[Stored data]

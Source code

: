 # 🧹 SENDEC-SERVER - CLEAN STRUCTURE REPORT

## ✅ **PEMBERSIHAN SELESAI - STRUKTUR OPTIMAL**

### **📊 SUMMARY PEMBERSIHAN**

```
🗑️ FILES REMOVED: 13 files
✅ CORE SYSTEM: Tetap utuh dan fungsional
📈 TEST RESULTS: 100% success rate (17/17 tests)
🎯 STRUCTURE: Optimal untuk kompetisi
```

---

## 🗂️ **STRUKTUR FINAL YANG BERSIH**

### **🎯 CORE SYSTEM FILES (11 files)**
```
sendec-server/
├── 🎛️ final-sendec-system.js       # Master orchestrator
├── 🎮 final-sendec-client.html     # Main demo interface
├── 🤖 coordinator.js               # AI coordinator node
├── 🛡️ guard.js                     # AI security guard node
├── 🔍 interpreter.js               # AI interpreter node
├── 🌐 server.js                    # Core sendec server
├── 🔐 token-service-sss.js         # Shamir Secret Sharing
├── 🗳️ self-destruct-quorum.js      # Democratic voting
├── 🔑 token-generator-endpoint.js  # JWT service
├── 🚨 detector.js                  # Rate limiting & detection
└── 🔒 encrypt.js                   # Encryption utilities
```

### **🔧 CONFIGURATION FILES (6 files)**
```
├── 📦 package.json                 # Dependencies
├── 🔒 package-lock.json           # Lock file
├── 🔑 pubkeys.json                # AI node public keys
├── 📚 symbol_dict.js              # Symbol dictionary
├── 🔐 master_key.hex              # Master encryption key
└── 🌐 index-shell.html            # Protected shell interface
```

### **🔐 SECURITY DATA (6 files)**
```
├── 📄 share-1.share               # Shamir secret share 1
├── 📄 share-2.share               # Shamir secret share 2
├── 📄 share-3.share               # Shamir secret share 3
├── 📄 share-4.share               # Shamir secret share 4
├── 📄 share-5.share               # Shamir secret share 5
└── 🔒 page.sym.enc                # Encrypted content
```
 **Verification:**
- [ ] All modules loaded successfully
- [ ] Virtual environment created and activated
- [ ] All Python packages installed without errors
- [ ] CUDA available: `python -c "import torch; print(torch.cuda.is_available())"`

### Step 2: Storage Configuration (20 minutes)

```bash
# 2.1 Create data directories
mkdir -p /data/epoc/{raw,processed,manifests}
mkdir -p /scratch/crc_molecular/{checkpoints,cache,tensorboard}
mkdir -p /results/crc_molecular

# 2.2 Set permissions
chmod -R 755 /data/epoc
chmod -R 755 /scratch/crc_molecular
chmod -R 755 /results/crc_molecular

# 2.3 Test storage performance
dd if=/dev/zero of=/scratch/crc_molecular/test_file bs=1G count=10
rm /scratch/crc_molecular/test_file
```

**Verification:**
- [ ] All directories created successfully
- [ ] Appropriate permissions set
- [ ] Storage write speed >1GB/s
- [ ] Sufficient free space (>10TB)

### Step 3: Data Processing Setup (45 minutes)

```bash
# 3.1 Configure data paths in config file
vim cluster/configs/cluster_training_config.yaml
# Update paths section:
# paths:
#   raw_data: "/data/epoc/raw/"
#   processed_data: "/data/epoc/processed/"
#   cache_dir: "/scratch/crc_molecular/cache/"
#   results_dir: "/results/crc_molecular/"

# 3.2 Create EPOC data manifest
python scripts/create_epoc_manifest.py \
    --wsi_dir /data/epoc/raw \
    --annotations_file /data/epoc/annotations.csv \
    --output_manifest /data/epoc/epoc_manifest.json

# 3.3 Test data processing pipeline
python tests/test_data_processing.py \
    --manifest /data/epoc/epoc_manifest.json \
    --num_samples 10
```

- **BRIEF**
For this exercise, copy every line of the data that holds "token".

- **EXERCISE RESULT**
├── 🔐 token-service-sss.js         # Shamir Secret Sharing
├── 🔑 token-generator-endpoint.js  # JWT service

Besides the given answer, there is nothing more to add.